La Cnil vient de rendre son avis sur l'application StopCovid dans lequel elle demande des garanties supplémentaires, notamment qu'elle s'inscrive dans une stratégie sanitaire globale. Un point également évoqué par l'Opecst et le Cnom."L'application [StopCovid] ne peut être déployée que si son utilité est suffisamment avérée et si elle est intégrée dans une stratégie sanitaire globale." C'est la conclusion à laquelle la Commission nationale de l'informatique et des libertés (Cnil) est arrivée le 24 avril dernier. Saisie par le secrétaire d'État au Numérique, Cédric O, les membres du collège estime que le dispositif est conforme au règlement général sur la protection des données (RGPD) si certaines conditions sont respectées. Ils relèvent qu'un certain nombre de garanties sont en outre apportées par le projet du Gouvernement. Toutefois, la Cnil demande des "garanties supplémentaires".
Un dispositif numérique de suivi individualisé des personnes ne peut être mis en place qu’à titre de mesure complémentaire dans le cadre d’une réponse sanitaire globale.
La Cnil

Utilité suffisante dans la crise à démontrer

Dans son avis publié le 26 avril, la commission rappelle qu'il ne s’agit pas de tracer les individus de façon continue. "Néanmoins, il s'agit d'établir, par la collecte de traces pseudonymes, la liste des personnes dont chaque porteur de l'application a été physiquement proche, pendant une durée circonscrite, parmi tous les porteurs de l'application." Par conséquent, une telle collecte "doit être envisagée avec une grande prudence". L'analyse du protocole technique confirme que l’application traitera bien des données personnelles et sera soumise au RGPD. Elle attire l’attention sur les risques particuliers, "notamment de banalisation, liés au développement d'une application de suivi qui enregistre les contacts d’une personne, parmi les autres utilisateurs de l'application, pendant une certaine durée". La Cnil estime que l'application peut être déployée, conformément au RGPD, "si son utilité pour la gestion de la crise est suffisamment avérée et si certaines garanties sont apportées". En ce sens, elle considère que l'utilisation d'applications de suivi des contacts "ne saurait être une mesure autonome et appelle, sur ce point, à une vigilance particulière contre la tentation du "solutionnisme technologique"". Aussi, il revient au Gouvernement d'évaluer l'ensemble des différentes actions à mettre en place, comme la mobilisation de personnels de santé et des enquêteurs sanitaires, la disponibilité de masques et de tests, l’organisation des dépistages, les mesures de soutien...
Ce déploiement doit s'inscrire dans un plan d'ensemble.
La Cnil

Analyse d'impact à réaliser en amont

Dans ce cadre, elle recommande que l'impact du dispositif sur la situation sanitaire soit étudié et documenté régulièrement pour aider les pouvoirs publics à décider ou non de son maintien.
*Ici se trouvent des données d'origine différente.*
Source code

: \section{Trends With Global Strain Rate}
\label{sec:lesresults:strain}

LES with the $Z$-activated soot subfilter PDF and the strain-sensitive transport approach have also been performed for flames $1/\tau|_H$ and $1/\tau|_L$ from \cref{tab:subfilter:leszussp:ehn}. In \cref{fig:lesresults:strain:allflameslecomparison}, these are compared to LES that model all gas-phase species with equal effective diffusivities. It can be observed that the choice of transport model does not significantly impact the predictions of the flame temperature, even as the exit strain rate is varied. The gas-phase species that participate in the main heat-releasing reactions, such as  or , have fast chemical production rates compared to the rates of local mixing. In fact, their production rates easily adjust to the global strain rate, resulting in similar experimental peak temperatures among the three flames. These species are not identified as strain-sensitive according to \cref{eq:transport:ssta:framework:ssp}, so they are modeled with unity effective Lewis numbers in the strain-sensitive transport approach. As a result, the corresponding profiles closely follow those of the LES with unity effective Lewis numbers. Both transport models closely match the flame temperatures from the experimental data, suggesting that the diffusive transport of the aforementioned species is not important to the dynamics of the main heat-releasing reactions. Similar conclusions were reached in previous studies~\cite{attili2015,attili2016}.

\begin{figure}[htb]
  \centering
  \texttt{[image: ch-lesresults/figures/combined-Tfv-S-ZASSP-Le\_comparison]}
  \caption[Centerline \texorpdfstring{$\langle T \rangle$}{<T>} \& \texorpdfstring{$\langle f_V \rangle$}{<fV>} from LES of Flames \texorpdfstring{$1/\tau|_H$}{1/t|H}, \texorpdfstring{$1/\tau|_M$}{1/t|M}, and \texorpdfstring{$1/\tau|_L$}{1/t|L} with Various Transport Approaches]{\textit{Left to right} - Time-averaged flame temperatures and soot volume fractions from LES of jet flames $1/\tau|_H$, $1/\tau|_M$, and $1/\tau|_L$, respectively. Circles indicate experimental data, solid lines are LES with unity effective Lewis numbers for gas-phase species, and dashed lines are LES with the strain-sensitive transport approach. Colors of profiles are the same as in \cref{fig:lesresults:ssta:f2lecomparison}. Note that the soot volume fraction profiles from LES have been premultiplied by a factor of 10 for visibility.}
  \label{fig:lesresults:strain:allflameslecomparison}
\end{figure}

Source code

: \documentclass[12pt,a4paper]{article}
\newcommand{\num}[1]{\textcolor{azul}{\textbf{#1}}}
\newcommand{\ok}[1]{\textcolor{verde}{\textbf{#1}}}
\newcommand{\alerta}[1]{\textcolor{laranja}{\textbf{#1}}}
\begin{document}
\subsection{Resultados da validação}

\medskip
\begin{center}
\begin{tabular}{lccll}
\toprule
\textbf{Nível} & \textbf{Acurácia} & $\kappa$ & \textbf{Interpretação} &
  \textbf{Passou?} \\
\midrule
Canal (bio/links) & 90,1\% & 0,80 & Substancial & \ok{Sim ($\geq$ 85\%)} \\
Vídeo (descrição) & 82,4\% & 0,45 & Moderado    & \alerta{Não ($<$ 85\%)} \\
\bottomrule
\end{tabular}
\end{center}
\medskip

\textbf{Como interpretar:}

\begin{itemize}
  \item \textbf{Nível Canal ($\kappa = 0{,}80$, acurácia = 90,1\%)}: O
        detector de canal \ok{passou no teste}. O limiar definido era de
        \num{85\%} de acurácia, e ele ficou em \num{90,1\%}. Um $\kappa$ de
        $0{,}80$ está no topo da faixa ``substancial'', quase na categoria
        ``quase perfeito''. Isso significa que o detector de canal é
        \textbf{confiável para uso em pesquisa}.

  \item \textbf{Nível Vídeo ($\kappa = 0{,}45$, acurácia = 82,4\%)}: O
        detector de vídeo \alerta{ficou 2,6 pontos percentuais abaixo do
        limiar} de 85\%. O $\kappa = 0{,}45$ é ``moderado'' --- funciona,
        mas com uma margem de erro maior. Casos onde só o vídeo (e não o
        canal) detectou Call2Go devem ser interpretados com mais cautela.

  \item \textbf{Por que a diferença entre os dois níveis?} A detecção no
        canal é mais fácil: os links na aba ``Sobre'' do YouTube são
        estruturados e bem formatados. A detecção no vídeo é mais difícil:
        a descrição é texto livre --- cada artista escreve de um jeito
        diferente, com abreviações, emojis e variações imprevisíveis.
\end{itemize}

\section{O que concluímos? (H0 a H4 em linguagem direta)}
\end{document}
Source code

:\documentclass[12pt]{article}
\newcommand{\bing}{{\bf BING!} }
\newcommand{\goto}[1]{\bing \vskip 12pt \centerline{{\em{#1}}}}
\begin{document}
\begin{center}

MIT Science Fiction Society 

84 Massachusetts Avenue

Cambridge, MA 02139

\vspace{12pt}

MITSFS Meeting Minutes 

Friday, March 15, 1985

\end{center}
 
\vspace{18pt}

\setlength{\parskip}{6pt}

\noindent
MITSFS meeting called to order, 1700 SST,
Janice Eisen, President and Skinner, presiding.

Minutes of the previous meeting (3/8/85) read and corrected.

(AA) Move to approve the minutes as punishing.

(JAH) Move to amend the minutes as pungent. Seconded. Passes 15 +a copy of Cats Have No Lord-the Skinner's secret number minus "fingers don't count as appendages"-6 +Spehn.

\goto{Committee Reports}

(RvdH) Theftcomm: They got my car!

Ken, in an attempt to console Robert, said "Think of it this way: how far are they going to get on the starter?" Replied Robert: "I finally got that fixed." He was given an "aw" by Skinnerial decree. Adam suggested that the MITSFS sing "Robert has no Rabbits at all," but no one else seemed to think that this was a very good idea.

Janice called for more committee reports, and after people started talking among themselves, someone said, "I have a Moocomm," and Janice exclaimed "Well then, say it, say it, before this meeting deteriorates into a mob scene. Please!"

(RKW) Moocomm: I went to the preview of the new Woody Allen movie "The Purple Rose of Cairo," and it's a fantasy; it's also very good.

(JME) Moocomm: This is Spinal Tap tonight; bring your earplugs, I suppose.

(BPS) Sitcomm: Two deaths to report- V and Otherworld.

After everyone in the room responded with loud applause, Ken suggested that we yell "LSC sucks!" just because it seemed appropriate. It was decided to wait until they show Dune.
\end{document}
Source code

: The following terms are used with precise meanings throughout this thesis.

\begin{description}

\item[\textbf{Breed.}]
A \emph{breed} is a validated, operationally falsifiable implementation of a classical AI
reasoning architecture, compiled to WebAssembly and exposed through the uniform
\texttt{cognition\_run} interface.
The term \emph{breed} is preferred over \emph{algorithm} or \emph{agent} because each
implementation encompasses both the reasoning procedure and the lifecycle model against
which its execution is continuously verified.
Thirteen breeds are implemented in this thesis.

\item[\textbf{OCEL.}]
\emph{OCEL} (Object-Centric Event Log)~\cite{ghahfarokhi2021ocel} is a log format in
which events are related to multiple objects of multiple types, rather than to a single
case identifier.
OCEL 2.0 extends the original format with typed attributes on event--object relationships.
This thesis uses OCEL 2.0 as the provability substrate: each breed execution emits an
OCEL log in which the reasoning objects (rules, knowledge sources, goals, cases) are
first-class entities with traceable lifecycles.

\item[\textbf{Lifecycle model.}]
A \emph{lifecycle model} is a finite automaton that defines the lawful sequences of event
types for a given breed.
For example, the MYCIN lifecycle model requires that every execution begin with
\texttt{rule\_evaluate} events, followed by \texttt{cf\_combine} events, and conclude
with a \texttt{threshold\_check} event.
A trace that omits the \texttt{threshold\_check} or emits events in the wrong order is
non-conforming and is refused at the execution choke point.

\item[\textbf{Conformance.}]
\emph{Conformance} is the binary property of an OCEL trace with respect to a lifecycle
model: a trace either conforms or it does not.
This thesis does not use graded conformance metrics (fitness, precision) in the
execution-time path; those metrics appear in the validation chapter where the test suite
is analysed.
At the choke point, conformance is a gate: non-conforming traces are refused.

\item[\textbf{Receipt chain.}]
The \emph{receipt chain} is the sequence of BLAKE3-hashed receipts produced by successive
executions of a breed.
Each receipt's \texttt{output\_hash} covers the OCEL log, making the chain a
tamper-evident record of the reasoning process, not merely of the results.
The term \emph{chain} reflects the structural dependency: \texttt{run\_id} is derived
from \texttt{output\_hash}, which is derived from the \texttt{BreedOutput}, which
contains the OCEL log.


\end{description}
La commission est aussi d'avis que le dispositif soit conçu de telle manière que le ministère des Solidarités et de la Santé ou toute autre autorité sanitaire impliquée dans la gestion de la crise sanitaire "puisse assurer la responsabilité de traitement". Elle attire l'attention sur le fait que, "comme tout traitement susceptible de présenter des risques élevés (données de santé, usage à grande échelle, suivi systématique, utilisation d'une nouvelle solution technologique)", une analyse d'impact sur la protection des données devra être réalisée. Sa publication est recommandée à des fins de transparence et au regard du contexte actuel. Le protocole technique transmis indique qu'il est possible d'introduire des faux positifs dans les notifications transmises aux personnes "afin de limiter les risques de réidentification dans certains types d'attaques". La Cnil considère que cette mesure "ne peut ni ne doit être mise en œuvre, dès lors qu'elle aurait pour conséquence d'alerter faussement des personnes n'ayant pas eu de contact à risques".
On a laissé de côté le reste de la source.